If I had looked toward the king’s seat of honor five years ago, I would’ve seen Caulder there instead, seated next to Soren, the two of them deep in discussion about something or other. But now that both my cousin and eldest brother were gone, that left my second brother, Brentley, wearing the crown, and his brother-in-law, Urban, who sat beside him.
I had never been close to Caulder, and Soren had ignored me completely. But both Brentley and Urban nodded in greeting with great respect and affection when I glanced their way, smiling mischievously as if they had a secret to behold.

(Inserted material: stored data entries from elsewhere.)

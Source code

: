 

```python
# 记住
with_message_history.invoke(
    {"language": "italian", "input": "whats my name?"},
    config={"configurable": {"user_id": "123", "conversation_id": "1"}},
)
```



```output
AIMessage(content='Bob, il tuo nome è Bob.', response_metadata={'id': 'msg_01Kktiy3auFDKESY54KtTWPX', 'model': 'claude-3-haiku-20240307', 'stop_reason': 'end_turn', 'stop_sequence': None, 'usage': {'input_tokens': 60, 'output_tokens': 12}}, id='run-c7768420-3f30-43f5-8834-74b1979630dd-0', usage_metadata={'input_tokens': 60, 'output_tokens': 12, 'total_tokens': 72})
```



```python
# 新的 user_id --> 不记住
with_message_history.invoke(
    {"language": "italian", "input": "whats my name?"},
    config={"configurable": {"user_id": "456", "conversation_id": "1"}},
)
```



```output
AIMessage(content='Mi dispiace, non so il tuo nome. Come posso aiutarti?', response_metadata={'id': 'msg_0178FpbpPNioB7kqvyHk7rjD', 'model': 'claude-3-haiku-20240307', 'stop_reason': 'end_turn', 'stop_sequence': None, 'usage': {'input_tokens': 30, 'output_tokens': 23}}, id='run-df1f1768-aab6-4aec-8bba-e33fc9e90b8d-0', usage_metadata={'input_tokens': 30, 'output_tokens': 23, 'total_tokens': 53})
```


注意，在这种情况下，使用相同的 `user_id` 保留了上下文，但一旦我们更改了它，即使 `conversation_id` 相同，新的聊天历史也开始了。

I still wasn’t used to garnering such a reaction from two of the highest-ranked men in the kingdom. So I nodded back to them solemnly, not feeling the same cheer they seemed to be experiencing.
“I just wasn’t in the mood for large crowds today,” I answered.
To which Brentley’s brow furrowed in worry because I usually adored going to the village. “Has something been troubling you, dear heart?”
Another change from Caulder’s rule to Brentley’s: this king actually cared about my happiness.
I offered him a vague smile. “Of course not, brother. I must’ve just overtaxed myself with all the preparations for the festival, that’s all.”
“Then you must take it easier next time. I can’t have my favorite sister overtaxed and exhausted. There are always plenty of hands willing to help with such things. You know you never need to overburden yourself, don’t you?”
I inclined my head. “Of course. I just got carried away with all the planning. And before I knew it, I was completely spent.”
His smile spread. “Ah. I understand. ’Tis an affliction my wife suffers from as well.”
“Suffering isn’t the word I’d use for it exactly,” his wife countered as she strolled into the room, her elbow hooked with Urban’s wife, Vienne, who was cradling her infant son, Iver, in her arms. “I see it more as a gift and an opportunity to make our people smile. Not a suffrage at all.” Stretching her hand out to me, Queen Allera greeted, “Sister! Come. Vienne and I pined over your absence at the celebration today and now we wish to gossip with you about everything you missed.”
“Yes, we have much to share,” Vienne invited.